I then calculated for each I-P3 the total substitution score (TSS), a sum of substitutions occurring at a specific site throughout an inferred mammalian phylogenetic tree (Akpınar et al., 2021 preprint). I found, with few exceptions, that nearly all fourfold degenerate, twofold degenerate pyrimidine, and twofold degenerate purine I-P3s have been subject to base substitution tens, or even hundreds of times, during approximately 200 million years of mammal evolution (Fig. 3D), a result quite consistent with minimal selection upon nucleotide choice at mitochondrial P3s. However, here I did note statistically significant divergence between TSS distributions at I-P3s when comparing amino acids within a given degeneracy class. These results suggest, when also considering the findings described above, that while synonymous base substitutions are not under strong selective pressure, weak selection may have helped to shape some mitochondrial third codon positions throughout the course of mammalian evolution.

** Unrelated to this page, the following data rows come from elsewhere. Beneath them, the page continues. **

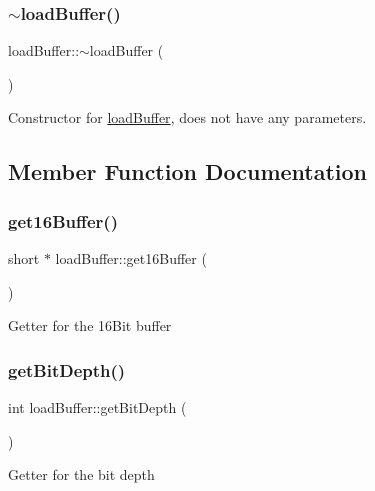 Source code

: \subsubsection{\texorpdfstring{$\sim$load\+Buffer()}{~loadBuffer()}}
{\footnotesize\ttfamily load\+Buffer\+::$\sim$load\+Buffer (\begin{DoxyParamCaption}{ }\end{DoxyParamCaption})\hspace{0.3cm}{\ttfamily [virtual]}}

Constructor for \hyperlink{classloadBuffer}{load\+Buffer}, does not have any parameters. 

\subsection{Member Function Documentation}
\mbox{\label{classloadBuffer_aa6b14cb999de76cfce307f7036310859}} 
\subsubsection{\texorpdfstring{get16\+Buffer()}{get16Buffer()}}
{\footnotesize\ttfamily short $\ast$ load\+Buffer\+::get16\+Buffer (\begin{DoxyParamCaption}{ }\end{DoxyParamCaption})}

Getter for the 16\+Bit buffer \mbox{\label{classloadBuffer_aa4d8b0a75f4459dc0f255f62d822e14b}} 
\subsubsection{\texorpdfstring{get\+Bit\+Depth()}{getBitDepth()}}
{\footnotesize\ttfamily int load\+Buffer\+::get\+Bit\+Depth (\begin{DoxyParamCaption}{ }\end{DoxyParamCaption})}

Getter for the bit depth \mbox{\label{classloadBuffer_afdb86606188438cef499304c2a0af433}} 
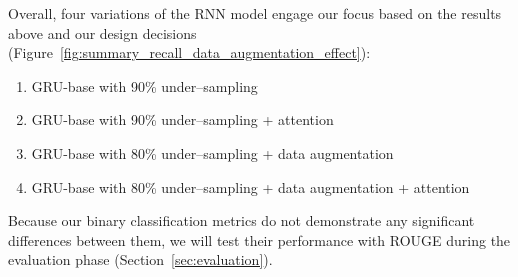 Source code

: Overall, four variations of the RNN model engage our focus based on the results above and our design decisions (Figure~\ref{fig:summary_recall_data_augmentation_effect}):
\begin{enumerate}
    \item GRU-base with 90\% under--sampling
    \item GRU-base with 90\% under--sampling + attention
    \item GRU-base with 80\% under--sampling + data augmentation
    \item GRU-base with 80\% under--sampling + data augmentation + attention
\end{enumerate}
Because our binary classification metrics do not demonstrate any significant differences between them, we will
test their performance with ROUGE during the evaluation phase (Section~\ref{sec:evaluation}). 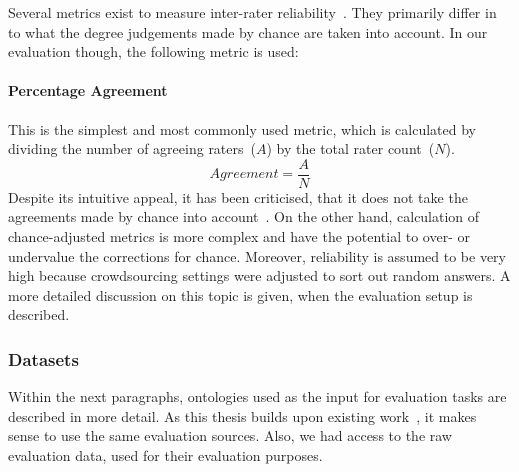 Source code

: \documentclass[draft,final]{vutinfth} %
\begin{document}
Several metrics exist to measure inter-rater reliability~\cite{zhao2013}. They primarily differ in to what the degree judgements made by chance are taken into account. In our evaluation though, the following metric is used:
\paragraph{Percentage Agreement}
This is the simplest and most commonly used metric, which is calculated by dividing the number of agreeing raters~($A$) by the total rater count~($N$).
\[ Agreement = \frac{A}{N} \]
Despite its intuitive appeal, it has been criticised, that it does not take the agreements made by chance into account~\cite{hunt1986}. On the other hand, calculation of chance-adjusted metrics is more complex and have the potential to over- or undervalue the corrections for chance.  
Moreover, reliability is assumed to be very high because crowdsourcing settings were adjusted to sort out random answers. A more detailed discussion on this topic is given, when the evaluation setup is described.  

\subsubsection{Datasets}
Within the next paragraphs, ontologies used as the input for evaluation tasks are described in more detail. As this thesis builds upon existing work~\cite{wohlgenannt2016}, it makes sense to use the same evaluation sources. Also, we had access to the raw evaluation data, used for their evaluation purposes. 





%
\end{document}
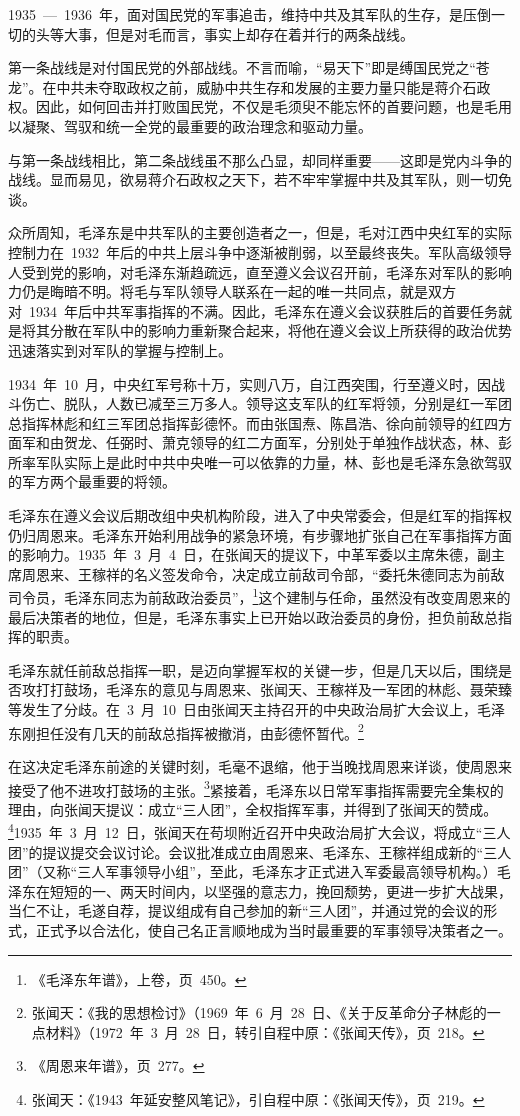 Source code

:1935~—~1936~年，面对国民党的军事追击，维持中共及其军队的生存，是压倒一切的头等大事，但是对毛而言，事实上却存在着并行的两条战线。

第一条战线是对付国民党的外部战线。不言而喻，“易天下”即是缚国民党之“苍龙”。在中共未夺取政权之前，威胁中共生存和发展的主要力量只能是蒋介石政权。因此，如何回击并打败国民党，不仅是毛须臾不能忘怀的首要问题，也是毛用以凝聚、驾驭和统一全党的最重要的政治理念和驱动力量。

与第一条战线相比，第二条战线虽不那么凸显，却同样重要——这即是党内斗争的战线。显而易见，欲易蒋介石政权之天下，若不牢牢掌握中共及其军队，则一切免谈。

众所周知，毛泽东是中共军队的主要创造者之一，但是，毛对江西中央红军的实际控制力在~1932~年后的中共上层斗争中逐渐被削弱，以至最终丧失。军队高级领导人受到党的影响，对毛泽东渐趋疏远，直至遵义会议召开前，毛泽东对军队的影响力仍是晦暗不明。将毛与军队领导人联系在一起的唯一共同点，就是双方对~1934~年后中共军事指挥的不满。因此，毛泽东在遵义会议获胜后的首要任务就是将其分散在军队中的影响力重新聚合起来，将他在遵义会议上所获得的政治优势迅速落实到对军队的掌握与控制上。

1934~年~10~月，中央红军号称十万，实则八万，自江西突围，行至遵义时，因战斗伤亡、脱队，人数已减至三万多人。领导这支军队的红军将领，分别是红一军团总指挥林彪和红三军团总指挥彭德怀。而由张国焘、陈昌浩、徐向前领导的红四方面军和由贺龙、任弼时、萧克领导的红二方面军，分别处于单独作战状态，林、彭所率军队实际上是此时中共中央唯一可以依靠的力量，林、彭也是毛泽东急欲驾驭的军方两个最重要的将领。

毛泽东在遵义会议后期改组中央机构阶段，进入了中央常委会，但是红军的指挥权仍归周恩来。毛泽东开始利用战争的紧急环境，有步骤地扩张自己在军事指挥方面的影响力。1935~年~3~月~4~日，在张闻天的提议下，中革军委以主席朱德，副主席周恩来、王稼祥的名义签发命令，决定成立前敌司令部，“委托朱德同志为前敌司令员，毛泽东同志为前敌政治委员”，\footnote{《毛泽东年谱》，上卷，页~450。}这个建制与任命，虽然没有改变周恩来的最后决策者的地位，但是，毛泽东事实上已开始以政治委员的身份，担负前敌总指挥的职责。

毛泽东就任前敌总指挥一职，是迈向掌握军权的关键一步，但是几天以后，围绕是否攻打打鼓场，毛泽东的意见与周恩来、张闻天、王稼祥及一军团的林彪、聂荣臻等发生了分歧。在~3~月~10~日由张闻天主持召开的中央政治局扩大会议上，毛泽东刚担任没有几天的前敌总指挥被撤消，由彭德怀暂代。\footnote{张闻天：《我的思想检讨》（1969~年~6~月~28~日、《关于反革命分子林彪的一点材料》（1972~年~3~月~28~日，转引自程中原：《张闻天传》，页~218。}

在这决定毛泽东前途的关键时刻，毛毫不退缩，他于当晚找周恩来详谈，使周恩来接受了他不进攻打鼓场的主张。\footnote{《周恩来年谱》，页~277。}紧接着，毛泽东以日常军事指挥需要完全集权的理由，向张闻天提议：成立“三人团”，全权指挥军事，并得到了张闻天的赞成。\footnote{张闻天：《1943~年延安整风笔记》，引自程中原：《张闻天传》，页~219。}1935~年~3~月~12~日，张闻天在苟坝附近召开中央政治局扩大会议，将成立“三人团”的提议提交会议讨论。会议批准成立由周恩来、毛泽东、王稼祥组成新的“三人团”（又称“三人军事领导小组”，至此，毛泽东才正式进入军委最高领导机构。）毛泽东在短短的一、两天时间内，以坚强的意志力，挽回颓势，更进一步扩大战果，当仁不让，毛遂自荐，提议组成有自己参加的新“三人团”，并通过党的会议的形式，正式予以合法化，使自己名正言顺地成为当时最重要的军事领导决策者之一。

Next, I asked whether a low frequency of human variants at fourfold degenerate I-P3s would correspond with lower mammal-derived TSS values of corresponding positions, a potential indicator of selection extending across mammals to humans. Here, I placed variation occurring at I-P3s into the classes ‘absent’ (zero counts among 195983 HelixMTdb samples), ‘ultra-rare’ (variant frequency <0.01%), ‘rare’ (variant frequency <1% and ≥0.01%), ‘low-frequency’ (variant frequency ≥1% and <than 5%) or ‘common’ (variant frequency ≥to 5%). However, I detected no significant relationship between TSS and variant frequency for fourfold degenerate and twofold degenerate pyrimidine I-P3s (Fig. 3E), suggesting that the prominent SSNE abundance at fourfold degenerate P3s is unlikely to be due to selection. A statistically significant link after correction for multiple testing was only observed when comparing the TSS distribution between ultra-rare and rare variants at analyzed I-P3s harboring purines, providing limited evidence of mammal-wide selection that might be linked to the frequency of human mtDNA variation.

Finally, I explored how the tabulation of heteroplasmic samples within the HelixMTdb might be informative regarding potential selection on synonymous and non-synonymous substitutions. Most human cells harbor hundreds of mtDNA molecules. Repeated encounters with a variant in a heteroplasmic state, where the variant is not found in all of the sequenced mtDNA molecules, is often considered to be a signal of pathogenicity, as homoplasmy of a deleterious variant is expected to lead to a fitness defect (Ye et al., 2014). However, if a synonymous change to mtDNA is neutral, whether a synonymous variant is encountered as heteroplasmic or homoplasmic should be a function of drift and the number of cell divisions since the initial appearance of the novel mutation in a population (Chinnery et al., 2000; Schaack et al., 2020; Stewart and Chinnery, 2015). I plotted the frequency of heteroplasmy calls against the number of samples harboring the selected variant for those substitutions encountered in at least ten HelixMTdb samples. Synonymous variants decreased in the frequency at which they were labelled as heteroplasmic as the population frequency of encounters increased, consistent either with neutral drift toward homoplasmy or with selection (Fig. 4). However, a trend toward a higher frequency of heteroplasmy calls for non-synonymous variants than for synonymous variants was easily visualized at lower population frequencies, again consistent with a general lack of selection on human synonymous variation.

Fig. 4.

Reduced selection on synonymous substitution compared to non-synonymous substitution is indicated by an analysis of variant heteroplasmy. Only variants represented by at least ten samples in HelixMTdb are plotted. The grey curve imposed upon the figure highlights a notable divergence in heteroplasmic sample fractions at low variant frequency that becomes apparent when comparing synonymous and non-synonymous variants.

Fig. 4.

Reduced selection on synonymous substitution compared to non-synonymous substitution is indicated by an analysis of variant heteroplasmy. Only variants represented by at least ten samples in HelixMTdb are plotted. The grey curve imposed upon the figure highlights a notable divergence in heteroplasmic sample fractions at low variant frequency that becomes apparent when comparing synonymous and non-synonymous variants.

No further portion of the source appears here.